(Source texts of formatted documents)

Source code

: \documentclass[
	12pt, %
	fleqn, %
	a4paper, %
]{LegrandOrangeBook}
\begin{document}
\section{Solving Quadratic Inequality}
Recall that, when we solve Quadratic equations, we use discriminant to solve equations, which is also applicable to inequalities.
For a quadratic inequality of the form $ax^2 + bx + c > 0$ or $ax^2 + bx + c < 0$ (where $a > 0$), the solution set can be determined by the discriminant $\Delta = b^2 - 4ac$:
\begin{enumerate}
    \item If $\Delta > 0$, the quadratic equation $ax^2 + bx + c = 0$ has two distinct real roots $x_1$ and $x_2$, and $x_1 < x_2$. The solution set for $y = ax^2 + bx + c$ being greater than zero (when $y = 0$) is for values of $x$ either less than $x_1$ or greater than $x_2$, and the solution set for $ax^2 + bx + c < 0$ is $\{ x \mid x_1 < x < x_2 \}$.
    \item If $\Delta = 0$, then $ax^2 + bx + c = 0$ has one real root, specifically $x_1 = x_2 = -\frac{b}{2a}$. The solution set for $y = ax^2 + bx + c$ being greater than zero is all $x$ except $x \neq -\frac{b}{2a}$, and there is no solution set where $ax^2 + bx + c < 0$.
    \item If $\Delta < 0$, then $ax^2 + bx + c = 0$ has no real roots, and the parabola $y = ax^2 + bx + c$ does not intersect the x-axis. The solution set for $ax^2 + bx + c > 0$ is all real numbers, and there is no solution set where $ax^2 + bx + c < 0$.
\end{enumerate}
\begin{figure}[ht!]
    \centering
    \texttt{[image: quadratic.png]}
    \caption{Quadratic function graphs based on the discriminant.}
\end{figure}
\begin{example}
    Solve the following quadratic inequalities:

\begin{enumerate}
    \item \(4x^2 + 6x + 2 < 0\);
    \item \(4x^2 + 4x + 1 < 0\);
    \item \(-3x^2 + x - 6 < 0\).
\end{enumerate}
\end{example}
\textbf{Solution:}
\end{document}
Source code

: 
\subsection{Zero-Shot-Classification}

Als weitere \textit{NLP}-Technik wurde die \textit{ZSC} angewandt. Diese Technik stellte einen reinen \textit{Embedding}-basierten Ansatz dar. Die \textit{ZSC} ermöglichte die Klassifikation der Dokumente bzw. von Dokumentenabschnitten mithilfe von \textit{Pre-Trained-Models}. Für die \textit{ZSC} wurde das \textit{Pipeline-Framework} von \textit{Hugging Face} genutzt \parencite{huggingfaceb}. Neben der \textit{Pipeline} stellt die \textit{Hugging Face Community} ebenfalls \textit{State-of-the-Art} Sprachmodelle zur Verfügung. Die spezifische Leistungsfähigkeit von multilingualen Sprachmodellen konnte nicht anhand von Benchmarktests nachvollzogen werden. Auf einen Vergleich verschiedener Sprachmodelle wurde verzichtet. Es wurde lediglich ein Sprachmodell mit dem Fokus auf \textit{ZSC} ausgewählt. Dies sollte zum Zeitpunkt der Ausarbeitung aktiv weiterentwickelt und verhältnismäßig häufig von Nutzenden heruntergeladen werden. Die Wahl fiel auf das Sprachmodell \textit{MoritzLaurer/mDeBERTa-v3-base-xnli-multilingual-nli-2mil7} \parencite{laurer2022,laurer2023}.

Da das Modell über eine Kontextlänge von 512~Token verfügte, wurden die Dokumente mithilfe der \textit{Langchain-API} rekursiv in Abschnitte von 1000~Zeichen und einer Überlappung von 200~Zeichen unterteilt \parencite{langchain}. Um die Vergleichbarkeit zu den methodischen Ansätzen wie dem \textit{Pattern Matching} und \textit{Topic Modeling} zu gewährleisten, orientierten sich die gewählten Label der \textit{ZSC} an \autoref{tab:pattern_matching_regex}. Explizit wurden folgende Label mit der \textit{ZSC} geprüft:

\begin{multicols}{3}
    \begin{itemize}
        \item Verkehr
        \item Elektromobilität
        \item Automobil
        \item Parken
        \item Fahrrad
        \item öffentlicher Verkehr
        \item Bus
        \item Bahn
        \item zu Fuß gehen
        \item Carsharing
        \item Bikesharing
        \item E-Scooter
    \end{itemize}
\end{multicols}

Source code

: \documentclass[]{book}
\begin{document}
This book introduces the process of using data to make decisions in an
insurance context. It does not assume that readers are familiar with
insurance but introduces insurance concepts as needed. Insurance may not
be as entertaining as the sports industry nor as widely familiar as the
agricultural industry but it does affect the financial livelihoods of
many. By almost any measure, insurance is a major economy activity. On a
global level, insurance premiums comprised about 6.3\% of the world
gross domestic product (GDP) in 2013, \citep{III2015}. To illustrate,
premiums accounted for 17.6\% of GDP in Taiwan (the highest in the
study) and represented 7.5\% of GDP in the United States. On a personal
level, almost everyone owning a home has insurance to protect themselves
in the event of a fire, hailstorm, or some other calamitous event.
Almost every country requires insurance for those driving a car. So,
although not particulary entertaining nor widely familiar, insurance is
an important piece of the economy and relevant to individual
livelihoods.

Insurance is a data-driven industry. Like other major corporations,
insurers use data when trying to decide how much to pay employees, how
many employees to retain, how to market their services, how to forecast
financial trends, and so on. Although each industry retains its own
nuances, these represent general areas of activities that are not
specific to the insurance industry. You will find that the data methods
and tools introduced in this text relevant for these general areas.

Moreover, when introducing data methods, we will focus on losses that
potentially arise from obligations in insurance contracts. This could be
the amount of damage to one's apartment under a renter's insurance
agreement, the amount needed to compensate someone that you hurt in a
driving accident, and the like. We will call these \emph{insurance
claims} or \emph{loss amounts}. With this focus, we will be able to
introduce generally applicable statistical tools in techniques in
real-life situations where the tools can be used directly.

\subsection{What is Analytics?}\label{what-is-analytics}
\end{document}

* * *

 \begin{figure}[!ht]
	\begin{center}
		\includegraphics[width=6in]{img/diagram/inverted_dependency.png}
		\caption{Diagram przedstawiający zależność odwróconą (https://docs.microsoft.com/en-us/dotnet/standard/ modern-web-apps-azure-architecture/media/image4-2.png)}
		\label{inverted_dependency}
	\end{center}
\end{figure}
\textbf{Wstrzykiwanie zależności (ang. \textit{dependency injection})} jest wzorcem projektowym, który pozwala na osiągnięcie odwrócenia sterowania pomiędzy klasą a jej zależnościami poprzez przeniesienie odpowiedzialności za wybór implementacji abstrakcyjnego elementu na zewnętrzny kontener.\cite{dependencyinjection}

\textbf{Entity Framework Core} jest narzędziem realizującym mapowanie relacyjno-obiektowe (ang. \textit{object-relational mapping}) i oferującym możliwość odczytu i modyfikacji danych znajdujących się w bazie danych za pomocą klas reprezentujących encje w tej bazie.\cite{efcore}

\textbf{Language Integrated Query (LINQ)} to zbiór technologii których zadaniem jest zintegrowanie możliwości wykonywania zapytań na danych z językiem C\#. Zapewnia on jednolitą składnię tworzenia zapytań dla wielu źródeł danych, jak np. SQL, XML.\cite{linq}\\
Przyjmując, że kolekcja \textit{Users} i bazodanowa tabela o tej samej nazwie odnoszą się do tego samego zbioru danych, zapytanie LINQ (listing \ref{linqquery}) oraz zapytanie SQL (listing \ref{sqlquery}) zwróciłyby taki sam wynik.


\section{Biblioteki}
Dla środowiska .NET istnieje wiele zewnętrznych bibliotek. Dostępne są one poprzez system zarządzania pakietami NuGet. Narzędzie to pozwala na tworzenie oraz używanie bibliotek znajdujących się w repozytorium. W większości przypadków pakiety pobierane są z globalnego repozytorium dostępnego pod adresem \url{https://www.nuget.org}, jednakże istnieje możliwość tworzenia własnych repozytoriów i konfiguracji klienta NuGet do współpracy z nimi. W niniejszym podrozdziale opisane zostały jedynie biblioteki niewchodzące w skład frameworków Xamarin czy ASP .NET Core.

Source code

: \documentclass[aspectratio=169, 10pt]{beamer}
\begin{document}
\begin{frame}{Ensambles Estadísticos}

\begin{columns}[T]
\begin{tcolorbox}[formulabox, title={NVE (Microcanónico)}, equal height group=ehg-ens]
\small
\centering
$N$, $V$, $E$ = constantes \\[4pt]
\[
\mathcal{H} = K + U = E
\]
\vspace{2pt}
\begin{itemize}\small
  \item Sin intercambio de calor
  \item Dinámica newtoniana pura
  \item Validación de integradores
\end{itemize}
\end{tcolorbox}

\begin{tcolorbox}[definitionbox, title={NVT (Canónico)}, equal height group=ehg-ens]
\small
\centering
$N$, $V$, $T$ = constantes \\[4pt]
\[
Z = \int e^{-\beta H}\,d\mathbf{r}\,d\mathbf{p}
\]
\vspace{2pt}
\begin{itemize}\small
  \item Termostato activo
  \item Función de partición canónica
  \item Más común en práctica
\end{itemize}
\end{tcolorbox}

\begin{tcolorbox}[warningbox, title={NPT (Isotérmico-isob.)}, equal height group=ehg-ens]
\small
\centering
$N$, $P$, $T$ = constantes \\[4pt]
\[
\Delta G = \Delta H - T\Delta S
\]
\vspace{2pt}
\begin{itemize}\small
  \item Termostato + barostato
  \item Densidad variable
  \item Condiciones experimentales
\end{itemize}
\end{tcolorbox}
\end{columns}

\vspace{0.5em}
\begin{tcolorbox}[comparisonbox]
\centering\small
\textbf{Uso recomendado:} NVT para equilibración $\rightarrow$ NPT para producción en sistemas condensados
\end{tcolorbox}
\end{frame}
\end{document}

PROBLEM TO WORK ON :: Scan the lines above, and whenever one holds the string "applicable", copy it.

SOLVED EXERCISE ::
Recall that, when we solve Quadratic equations, we use discriminant to solve equations, which is also applicable to inequalities.
introduce generally applicable statistical tools in techniques in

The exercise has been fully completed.